### EXERCISE DETAILS
Examine each line of the data. Copy those that contain the string "sigma".
==================================================
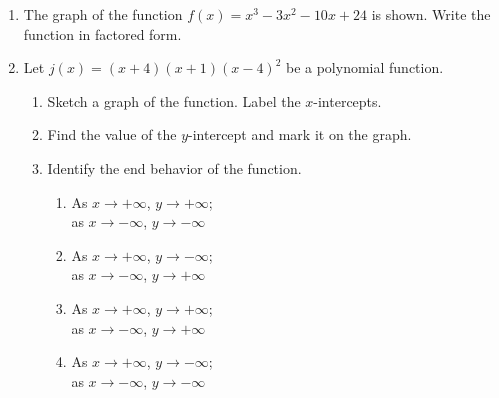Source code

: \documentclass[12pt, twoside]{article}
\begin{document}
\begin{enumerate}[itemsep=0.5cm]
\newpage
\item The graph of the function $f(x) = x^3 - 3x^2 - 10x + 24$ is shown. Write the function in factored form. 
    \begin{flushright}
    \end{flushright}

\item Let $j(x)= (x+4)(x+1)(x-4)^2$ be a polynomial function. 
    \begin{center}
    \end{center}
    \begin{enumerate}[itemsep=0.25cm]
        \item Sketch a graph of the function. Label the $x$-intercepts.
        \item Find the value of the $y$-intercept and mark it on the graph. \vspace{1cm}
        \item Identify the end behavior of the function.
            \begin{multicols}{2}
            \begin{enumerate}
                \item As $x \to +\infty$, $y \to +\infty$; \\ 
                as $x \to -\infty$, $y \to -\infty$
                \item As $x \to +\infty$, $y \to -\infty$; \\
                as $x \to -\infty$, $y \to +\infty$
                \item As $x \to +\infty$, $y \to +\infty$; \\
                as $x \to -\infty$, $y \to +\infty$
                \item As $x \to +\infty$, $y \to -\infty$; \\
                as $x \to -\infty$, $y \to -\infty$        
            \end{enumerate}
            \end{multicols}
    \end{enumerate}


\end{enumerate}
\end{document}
==================================================
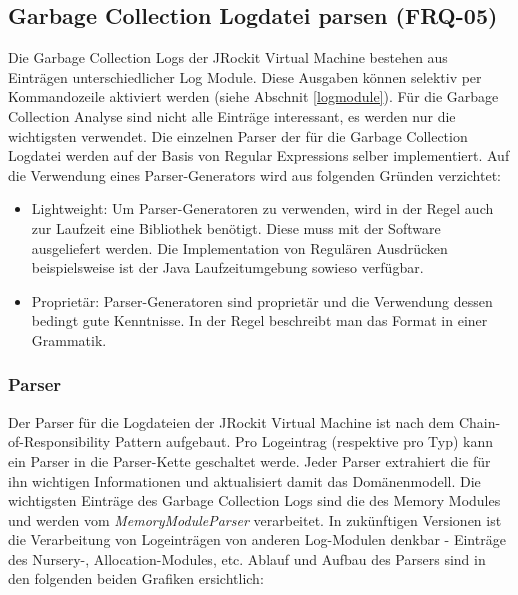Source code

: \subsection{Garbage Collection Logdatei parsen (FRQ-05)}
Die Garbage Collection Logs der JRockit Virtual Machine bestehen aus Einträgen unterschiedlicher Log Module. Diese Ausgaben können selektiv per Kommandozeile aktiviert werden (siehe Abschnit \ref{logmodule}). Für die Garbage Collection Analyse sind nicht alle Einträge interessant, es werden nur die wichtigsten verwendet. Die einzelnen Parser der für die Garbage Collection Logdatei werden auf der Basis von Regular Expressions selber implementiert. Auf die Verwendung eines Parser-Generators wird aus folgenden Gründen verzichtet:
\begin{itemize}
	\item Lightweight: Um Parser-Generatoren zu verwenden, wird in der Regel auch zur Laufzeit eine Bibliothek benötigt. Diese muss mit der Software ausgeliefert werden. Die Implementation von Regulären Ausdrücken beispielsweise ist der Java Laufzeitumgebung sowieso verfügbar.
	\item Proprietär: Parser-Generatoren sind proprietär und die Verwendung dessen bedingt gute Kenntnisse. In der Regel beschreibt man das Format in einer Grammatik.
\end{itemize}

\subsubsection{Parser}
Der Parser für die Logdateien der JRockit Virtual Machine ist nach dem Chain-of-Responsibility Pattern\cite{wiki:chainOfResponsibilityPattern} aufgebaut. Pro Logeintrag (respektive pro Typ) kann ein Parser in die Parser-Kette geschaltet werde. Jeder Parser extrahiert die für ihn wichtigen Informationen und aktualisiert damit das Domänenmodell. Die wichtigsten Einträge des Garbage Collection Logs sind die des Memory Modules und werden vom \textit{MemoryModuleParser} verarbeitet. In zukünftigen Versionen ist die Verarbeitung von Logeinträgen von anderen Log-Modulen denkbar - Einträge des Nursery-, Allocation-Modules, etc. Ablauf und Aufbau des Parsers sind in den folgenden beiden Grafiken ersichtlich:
==================================================
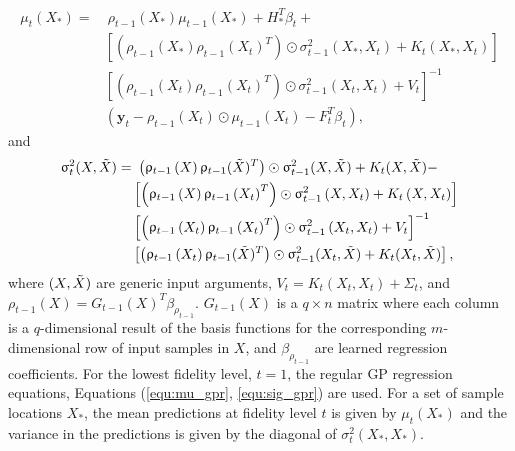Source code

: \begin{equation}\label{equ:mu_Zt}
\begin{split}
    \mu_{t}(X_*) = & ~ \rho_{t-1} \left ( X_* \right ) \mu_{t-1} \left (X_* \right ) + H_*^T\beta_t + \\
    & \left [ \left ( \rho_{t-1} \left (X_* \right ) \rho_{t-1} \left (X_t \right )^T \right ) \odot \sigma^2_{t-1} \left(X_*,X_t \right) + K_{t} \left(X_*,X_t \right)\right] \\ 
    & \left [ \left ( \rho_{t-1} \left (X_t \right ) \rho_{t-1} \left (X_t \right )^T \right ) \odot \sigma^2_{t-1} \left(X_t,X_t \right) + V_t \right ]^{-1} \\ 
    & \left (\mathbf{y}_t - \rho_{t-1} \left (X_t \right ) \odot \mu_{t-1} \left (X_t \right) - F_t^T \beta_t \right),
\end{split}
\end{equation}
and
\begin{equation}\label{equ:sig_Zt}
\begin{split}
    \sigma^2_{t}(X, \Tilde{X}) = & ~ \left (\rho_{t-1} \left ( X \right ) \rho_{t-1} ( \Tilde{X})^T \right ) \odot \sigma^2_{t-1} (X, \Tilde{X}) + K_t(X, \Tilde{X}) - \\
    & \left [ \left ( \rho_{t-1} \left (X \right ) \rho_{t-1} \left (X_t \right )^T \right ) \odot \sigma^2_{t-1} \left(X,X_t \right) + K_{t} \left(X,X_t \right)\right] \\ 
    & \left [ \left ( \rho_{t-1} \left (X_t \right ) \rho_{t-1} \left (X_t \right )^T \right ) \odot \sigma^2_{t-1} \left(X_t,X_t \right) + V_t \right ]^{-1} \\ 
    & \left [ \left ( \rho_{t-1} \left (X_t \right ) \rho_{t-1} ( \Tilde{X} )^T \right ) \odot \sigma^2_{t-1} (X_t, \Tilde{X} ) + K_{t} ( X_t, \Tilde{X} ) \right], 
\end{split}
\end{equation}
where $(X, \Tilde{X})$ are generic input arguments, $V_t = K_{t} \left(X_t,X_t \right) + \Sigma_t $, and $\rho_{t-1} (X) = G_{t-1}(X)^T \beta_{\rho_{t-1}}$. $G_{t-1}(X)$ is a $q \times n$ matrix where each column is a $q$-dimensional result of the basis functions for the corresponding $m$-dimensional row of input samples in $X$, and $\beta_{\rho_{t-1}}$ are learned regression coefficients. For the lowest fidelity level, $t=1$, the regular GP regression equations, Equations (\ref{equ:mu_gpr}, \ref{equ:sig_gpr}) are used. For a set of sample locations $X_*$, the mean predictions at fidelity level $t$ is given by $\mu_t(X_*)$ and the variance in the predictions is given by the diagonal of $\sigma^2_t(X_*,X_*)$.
==================================================
### RESPONSE TO THE EXERCISE
    & \left [ \left ( \rho_{t-1} \left (X_* \right ) \rho_{t-1} \left (X_t \right )^T \right ) \odot \sigma^2_{t-1} \left(X_*,X_t \right) + K_{t} \left(X_*,X_t \right)\right] \\ 
    & \left [ \left ( \rho_{t-1} \left (X_t \right ) \rho_{t-1} \left (X_t \right )^T \right ) \odot \sigma^2_{t-1} \left(X_t,X_t \right) + V_t \right ]^{-1} \\ 
    \sigma^2_{t}(X, \Tilde{X}) = & ~ \left (\rho_{t-1} \left ( X \right ) \rho_{t-1} ( \Tilde{X})^T \right ) \odot \sigma^2_{t-1} (X, \Tilde{X}) + K_t(X, \Tilde{X}) - \\
    & \left [ \left ( \rho_{t-1} \left (X \right ) \rho_{t-1} \left (X_t \right )^T \right ) \odot \sigma^2_{t-1} \left(X,X_t \right) + K_{t} \left(X,X_t \right)\right] \\ 
    & \left [ \left ( \rho_{t-1} \left (X_t \right ) \rho_{t-1} \left (X_t \right )^T \right ) \odot \sigma^2_{t-1} \left(X_t,X_t \right) + V_t \right ]^{-1} \\ 
    & \left [ \left ( \rho_{t-1} \left (X_t \right ) \rho_{t-1} ( \Tilde{X} )^T \right ) \odot \sigma^2_{t-1} (X_t, \Tilde{X} ) + K_{t} ( X_t, \Tilde{X} ) \right], 
where $(X, \Tilde{X})$ are generic input arguments, $V_t = K_{t} \left(X_t,X_t \right) + \Sigma_t $, and $\rho_{t-1} (X) = G_{t-1}(X)^T \beta_{\rho_{t-1}}$. $G_{t-1}(X)$ is a $q \times n$ matrix where each column is a $q$-dimensional result of the basis functions for the corresponding $m$-dimensional row of input samples in $X$, and $\beta_{\rho_{t-1}}$ are learned regression coefficients. For the lowest fidelity level, $t=1$, the regular GP regression equations, Equations (\ref{equ:mu_gpr}, \ref{equ:sig_gpr}) are used. For a set of sample locations $X_*$, the mean predictions at fidelity level $t$ is given by $\mu_t(X_*)$ and the variance in the predictions is given by the diagonal of $\sigma^2_t(X_*,X_*)$.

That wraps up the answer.